Baharuddin et al. reported on a 70-year-old male patient with an 8-week history of neuropathic complaints, ulcerated skin lesions on fingers, elbow bursitis, tenosynovitis, and elevated inflammatory markers, resembling a rheumatic disease with cutaneous vasculitis. A skin and bursa biopsy revealed paucibacillary leprosy, showing excellent response to multi-drug therapy (64). Bowen et al. described the case of a 46-year-old male patient who developed multifocal, sensitive peripheral neuropathy 25 years after completing leprosy treatment. A nerve biopsy revealed vasculitis without AFB; immunohistochemistry showed deposits of mycobacteria antigens within nerves and vessel walls (65).

Manoj et al. reported the case of a 38-year-old woman with 3 years of symmetrical polyarthritis and swan-neck deformities and a few months of ocular pain with diminution of vision and paresthesia in hands and feet. Inflammatory biomarkers were elevated, and rheumatoid factor was positive (low titer). Nerve conduction studies detected mononeuritis multiplex, and an ophthalmologist confirmed scleromalacia perforans. Rheumatoid arthritis and vasculitis (mononeuritis) were diagnosed, and the patient received pulse methylprednisolone, planning for subsequent cyclophosphamide. Meanwhile, a sural nerve biopsy disclosed multi-bacillary leprosy. Multi-drug therapy led to the resolution of the inflammatory symptoms, including arthritis (66). Bhattacharjee et al. reported on a young adult male with 2 months of fever, arthralgia, hypoesthesia in hands and feet, and multiple tender, ulcerative skin nodules on the trunk and extremities, mimicking cutaneous vasculitis. A slit-skin smear showed multiple AFB, and histopathology of the nodules confirmed necrotic erythema nodosum leprosum (ENL) (67).

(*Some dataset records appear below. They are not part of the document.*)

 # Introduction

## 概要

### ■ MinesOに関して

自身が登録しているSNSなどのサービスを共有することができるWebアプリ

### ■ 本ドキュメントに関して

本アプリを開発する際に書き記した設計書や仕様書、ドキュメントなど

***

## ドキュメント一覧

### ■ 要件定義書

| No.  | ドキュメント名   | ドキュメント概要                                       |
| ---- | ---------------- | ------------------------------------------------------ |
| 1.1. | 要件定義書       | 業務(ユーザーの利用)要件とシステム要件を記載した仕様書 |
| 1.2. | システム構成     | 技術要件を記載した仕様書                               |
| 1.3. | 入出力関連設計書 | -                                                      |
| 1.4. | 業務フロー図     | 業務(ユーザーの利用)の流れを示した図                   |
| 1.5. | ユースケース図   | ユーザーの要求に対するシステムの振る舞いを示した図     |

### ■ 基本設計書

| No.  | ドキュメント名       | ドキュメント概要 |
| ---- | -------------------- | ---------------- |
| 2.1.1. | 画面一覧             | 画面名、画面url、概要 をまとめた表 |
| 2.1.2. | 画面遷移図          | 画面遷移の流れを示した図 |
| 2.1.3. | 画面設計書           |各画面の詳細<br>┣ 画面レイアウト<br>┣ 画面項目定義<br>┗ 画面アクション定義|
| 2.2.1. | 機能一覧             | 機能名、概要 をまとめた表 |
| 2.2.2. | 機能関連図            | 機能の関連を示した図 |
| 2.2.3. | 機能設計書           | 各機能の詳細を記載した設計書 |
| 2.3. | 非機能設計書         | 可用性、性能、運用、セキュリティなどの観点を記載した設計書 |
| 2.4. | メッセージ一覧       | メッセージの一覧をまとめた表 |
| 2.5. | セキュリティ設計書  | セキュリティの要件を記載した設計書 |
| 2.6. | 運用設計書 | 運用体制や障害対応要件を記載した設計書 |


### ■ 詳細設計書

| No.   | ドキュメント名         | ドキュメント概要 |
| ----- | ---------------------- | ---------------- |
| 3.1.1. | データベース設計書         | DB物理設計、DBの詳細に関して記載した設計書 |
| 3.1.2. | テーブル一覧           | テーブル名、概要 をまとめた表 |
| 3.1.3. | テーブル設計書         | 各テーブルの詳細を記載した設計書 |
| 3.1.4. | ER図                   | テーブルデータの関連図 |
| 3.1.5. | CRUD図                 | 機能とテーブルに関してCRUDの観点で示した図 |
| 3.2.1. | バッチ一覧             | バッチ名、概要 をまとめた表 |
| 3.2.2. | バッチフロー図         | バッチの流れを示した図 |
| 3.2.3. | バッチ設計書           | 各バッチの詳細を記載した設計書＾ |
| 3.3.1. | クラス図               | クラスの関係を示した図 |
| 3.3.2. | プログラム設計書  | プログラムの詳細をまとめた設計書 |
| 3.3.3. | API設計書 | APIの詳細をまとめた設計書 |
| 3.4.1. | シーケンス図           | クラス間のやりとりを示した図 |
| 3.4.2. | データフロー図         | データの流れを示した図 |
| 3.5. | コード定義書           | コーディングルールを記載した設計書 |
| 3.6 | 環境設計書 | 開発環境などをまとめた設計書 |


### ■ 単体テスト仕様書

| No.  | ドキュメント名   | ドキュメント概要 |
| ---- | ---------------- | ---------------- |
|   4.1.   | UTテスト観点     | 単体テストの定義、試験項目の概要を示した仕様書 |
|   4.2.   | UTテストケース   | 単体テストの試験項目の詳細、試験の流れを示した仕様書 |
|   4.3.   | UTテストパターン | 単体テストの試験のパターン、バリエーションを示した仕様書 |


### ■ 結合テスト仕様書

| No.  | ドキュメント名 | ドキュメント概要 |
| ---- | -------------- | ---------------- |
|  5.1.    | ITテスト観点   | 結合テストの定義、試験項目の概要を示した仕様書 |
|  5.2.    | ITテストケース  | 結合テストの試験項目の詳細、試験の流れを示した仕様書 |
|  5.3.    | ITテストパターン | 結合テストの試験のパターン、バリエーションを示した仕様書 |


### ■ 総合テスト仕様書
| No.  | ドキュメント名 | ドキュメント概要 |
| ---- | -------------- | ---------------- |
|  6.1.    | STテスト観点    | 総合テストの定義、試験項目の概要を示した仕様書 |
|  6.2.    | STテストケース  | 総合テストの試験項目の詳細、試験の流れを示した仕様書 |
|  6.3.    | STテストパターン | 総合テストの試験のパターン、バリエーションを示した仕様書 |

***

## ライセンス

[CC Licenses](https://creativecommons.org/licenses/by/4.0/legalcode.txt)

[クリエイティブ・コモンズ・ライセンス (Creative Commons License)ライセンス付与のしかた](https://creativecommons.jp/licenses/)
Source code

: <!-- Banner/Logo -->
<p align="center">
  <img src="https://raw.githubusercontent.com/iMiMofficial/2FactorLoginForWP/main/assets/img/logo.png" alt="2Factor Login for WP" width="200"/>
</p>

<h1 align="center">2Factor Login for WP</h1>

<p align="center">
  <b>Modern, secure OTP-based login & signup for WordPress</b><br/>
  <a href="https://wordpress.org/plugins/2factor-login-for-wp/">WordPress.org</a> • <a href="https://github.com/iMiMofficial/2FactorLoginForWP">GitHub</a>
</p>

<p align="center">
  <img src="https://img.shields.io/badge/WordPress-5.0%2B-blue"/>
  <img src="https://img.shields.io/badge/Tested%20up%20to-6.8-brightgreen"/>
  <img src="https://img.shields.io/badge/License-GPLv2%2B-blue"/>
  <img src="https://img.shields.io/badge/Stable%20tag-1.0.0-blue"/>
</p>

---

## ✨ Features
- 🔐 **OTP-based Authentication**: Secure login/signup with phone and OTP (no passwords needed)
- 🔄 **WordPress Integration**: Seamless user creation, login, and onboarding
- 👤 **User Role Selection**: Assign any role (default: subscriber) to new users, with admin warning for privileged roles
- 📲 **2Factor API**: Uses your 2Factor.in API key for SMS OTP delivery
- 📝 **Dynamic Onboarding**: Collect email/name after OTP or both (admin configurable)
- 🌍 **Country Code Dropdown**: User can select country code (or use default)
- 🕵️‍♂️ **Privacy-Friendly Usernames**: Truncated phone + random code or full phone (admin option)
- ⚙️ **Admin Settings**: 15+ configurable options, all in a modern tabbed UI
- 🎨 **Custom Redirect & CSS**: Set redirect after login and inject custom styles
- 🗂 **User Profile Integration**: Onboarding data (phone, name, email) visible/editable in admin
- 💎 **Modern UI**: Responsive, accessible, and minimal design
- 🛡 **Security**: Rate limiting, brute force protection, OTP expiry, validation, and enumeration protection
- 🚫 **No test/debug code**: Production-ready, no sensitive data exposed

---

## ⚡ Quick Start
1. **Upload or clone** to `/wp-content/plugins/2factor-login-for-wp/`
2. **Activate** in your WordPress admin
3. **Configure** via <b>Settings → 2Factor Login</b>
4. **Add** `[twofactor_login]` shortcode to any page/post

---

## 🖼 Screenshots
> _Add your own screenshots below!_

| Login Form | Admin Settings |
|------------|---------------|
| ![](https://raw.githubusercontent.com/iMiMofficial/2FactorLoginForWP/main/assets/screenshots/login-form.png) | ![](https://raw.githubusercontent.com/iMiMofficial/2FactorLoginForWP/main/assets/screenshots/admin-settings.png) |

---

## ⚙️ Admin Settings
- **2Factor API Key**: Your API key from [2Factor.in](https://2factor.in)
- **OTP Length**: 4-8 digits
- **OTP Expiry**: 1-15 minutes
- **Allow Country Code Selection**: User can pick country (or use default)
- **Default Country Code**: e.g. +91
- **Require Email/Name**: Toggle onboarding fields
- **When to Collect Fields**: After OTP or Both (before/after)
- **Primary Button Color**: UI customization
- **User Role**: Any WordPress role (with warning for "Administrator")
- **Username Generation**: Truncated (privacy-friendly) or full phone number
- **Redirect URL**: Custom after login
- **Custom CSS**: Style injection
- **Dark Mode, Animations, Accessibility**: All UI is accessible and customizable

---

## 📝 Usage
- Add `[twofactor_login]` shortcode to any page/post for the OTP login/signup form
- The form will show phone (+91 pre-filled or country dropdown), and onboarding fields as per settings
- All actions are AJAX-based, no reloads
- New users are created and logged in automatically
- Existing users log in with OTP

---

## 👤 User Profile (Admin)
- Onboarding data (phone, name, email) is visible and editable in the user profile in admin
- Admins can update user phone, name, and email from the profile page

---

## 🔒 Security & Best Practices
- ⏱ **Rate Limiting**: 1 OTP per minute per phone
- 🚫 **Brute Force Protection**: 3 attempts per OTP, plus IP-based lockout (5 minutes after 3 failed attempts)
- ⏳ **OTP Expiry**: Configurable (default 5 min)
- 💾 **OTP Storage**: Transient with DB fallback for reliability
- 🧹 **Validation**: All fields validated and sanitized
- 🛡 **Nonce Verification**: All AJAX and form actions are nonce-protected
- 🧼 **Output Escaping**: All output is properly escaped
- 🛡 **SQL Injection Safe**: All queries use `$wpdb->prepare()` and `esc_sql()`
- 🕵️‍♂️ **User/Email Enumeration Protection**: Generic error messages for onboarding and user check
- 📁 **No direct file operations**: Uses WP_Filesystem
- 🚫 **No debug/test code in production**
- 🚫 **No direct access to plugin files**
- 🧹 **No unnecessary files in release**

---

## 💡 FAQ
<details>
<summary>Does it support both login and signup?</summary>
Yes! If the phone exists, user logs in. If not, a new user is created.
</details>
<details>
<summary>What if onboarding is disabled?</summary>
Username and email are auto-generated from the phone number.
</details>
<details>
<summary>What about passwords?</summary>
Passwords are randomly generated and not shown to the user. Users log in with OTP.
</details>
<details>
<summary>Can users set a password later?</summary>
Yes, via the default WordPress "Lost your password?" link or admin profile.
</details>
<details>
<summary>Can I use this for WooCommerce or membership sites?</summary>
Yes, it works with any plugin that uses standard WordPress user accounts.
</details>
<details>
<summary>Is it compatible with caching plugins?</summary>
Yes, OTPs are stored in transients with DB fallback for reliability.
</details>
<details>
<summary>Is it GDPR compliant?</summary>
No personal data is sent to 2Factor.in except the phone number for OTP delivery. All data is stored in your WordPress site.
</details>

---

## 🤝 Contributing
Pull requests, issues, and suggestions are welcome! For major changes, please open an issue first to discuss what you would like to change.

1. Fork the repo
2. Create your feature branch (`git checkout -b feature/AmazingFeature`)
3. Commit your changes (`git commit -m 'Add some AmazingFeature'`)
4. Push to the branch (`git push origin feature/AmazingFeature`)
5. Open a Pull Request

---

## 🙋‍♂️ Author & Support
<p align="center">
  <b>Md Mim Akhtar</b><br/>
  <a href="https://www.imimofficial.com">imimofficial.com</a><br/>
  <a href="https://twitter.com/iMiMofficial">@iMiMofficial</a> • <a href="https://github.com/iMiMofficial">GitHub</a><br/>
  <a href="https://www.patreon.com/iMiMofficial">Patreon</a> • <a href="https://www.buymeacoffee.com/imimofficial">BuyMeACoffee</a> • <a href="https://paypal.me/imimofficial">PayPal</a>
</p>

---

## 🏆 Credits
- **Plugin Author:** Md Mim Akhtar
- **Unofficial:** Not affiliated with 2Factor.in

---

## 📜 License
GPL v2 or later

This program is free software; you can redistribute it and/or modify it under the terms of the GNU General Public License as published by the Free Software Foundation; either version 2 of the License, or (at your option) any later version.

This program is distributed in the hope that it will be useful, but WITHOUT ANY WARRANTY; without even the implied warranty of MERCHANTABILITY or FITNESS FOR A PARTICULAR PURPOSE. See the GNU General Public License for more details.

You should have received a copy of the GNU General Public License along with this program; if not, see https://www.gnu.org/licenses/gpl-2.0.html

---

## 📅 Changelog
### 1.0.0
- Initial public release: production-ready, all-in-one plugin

9. Role of synthetics conventional disease-modifying antirheumatic drugs and immunosupressive agents in the treatment of leprosy reactions

Patients with leprosy may have potentially serious systemic inflammatory complications with a risk of neurological sequelae, functional limitation, and disability. Reactive states can affect up to 30–50% of patients with the multi-bacillary form. They may constitute a medical emergency when severe and rapid neurological damage develops. The standard treatment is prolonged corticosteroid therapy, often associated with important side effects, such as hyperglycemia, diabetes, osteoporosis, hypertension, cataracts, and immunosuppression, which can put patients at risk of serious infections, such as tuberculosis or strongyloidiasis (68).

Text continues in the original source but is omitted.